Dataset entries
.....

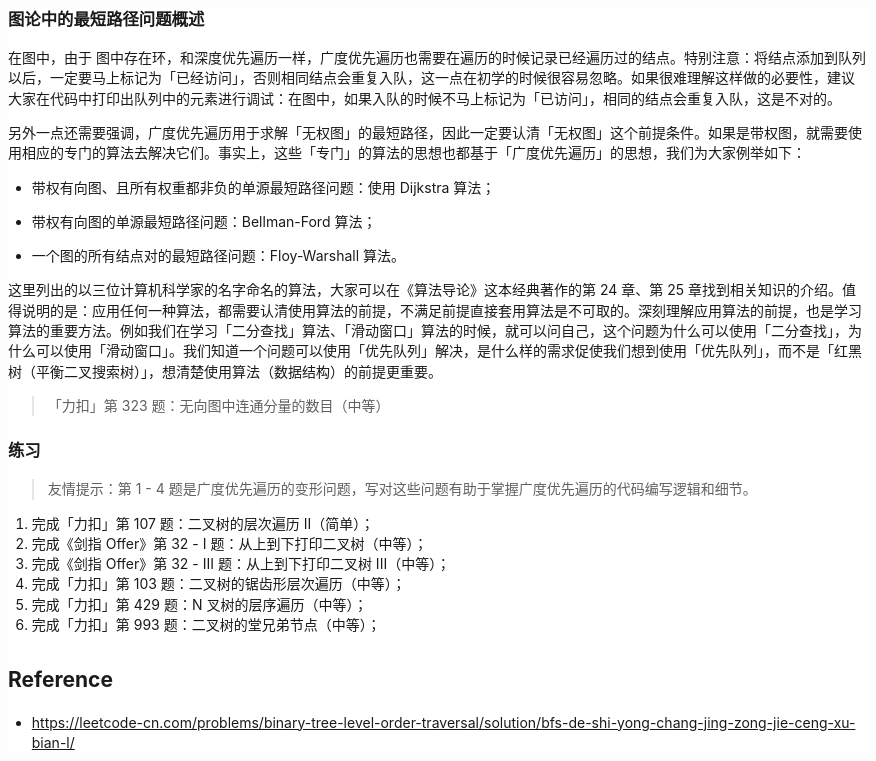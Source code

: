 
### 图论中的最短路径问题概述

在图中，由于 图中存在环，和深度优先遍历一样，广度优先遍历也需要在遍历的时候记录已经遍历过的结点。特别注意：将结点添加到队列以后，一定要马上标记为「已经访问」，否则相同结点会重复入队，这一点在初学的时候很容易忽略。如果很难理解这样做的必要性，建议大家在代码中打印出队列中的元素进行调试：在图中，如果入队的时候不马上标记为「已访问」，相同的结点会重复入队，这是不对的。

另外一点还需要强调，广度优先遍历用于求解「无权图」的最短路径，因此一定要认清「无权图」这个前提条件。如果是带权图，就需要使用相应的专门的算法去解决它们。事实上，这些「专门」的算法的思想也都基于「广度优先遍历」的思想，我们为大家例举如下：

- 带权有向图、且所有权重都非负的单源最短路径问题：使用 Dijkstra 算法；
- 带权有向图的单源最短路径问题：Bellman-Ford 算法；

- 一个图的所有结点对的最短路径问题：Floy-Warshall 算法。

这里列出的以三位计算机科学家的名字命名的算法，大家可以在《算法导论》这本经典著作的第 24 章、第 25 章找到相关知识的介绍。值得说明的是：应用任何一种算法，都需要认清使用算法的前提，不满足前提直接套用算法是不可取的。深刻理解应用算法的前提，也是学习算法的重要方法。例如我们在学习「二分查找」算法、「滑动窗口」算法的时候，就可以问自己，这个问题为什么可以使用「二分查找」，为什么可以使用「滑动窗口」。我们知道一个问题可以使用「优先队列」解决，是什么样的需求促使我们想到使用「优先队列」，而不是「红黑树（平衡二叉搜索树）」，想清楚使用算法（数据结构）的前提更重要。



> 「力扣」第 323 题：无向图中连通分量的数目（中等）

### 练习

> 友情提示：第 1 - 4 题是广度优先遍历的变形问题，写对这些问题有助于掌握广度优先遍历的代码编写逻辑和细节。

1. 完成「力扣」第 107 题：二叉树的层次遍历 II（简单）；
2. 完成《剑指 Offer》第 32 - I 题：从上到下打印二叉树（中等）；
3. 完成《剑指 Offer》第 32 - III 题：从上到下打印二叉树 III（中等）；
4. 完成「力扣」第 103 题：二叉树的锯齿形层次遍历（中等）；
5. 完成「力扣」第 429 题：N 叉树的层序遍历（中等）；
6. 完成「力扣」第 993 题：二叉树的堂兄弟节点（中等）；





## Reference

- https://leetcode-cn.com/problems/binary-tree-level-order-traversal/solution/bfs-de-shi-yong-chang-jing-zong-jie-ceng-xu-bian-l/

.....

■ **Action item**:
Your job is to copy out every line from the records above that has the word "从上到下打印二叉树".

■ **Worked solution**:
2. 完成《剑指 Offer》第 32 - I 题：从上到下打印二叉树（中等）；
3. 完成《剑指 Offer》第 32 - III 题：从上到下打印二叉树 III（中等）；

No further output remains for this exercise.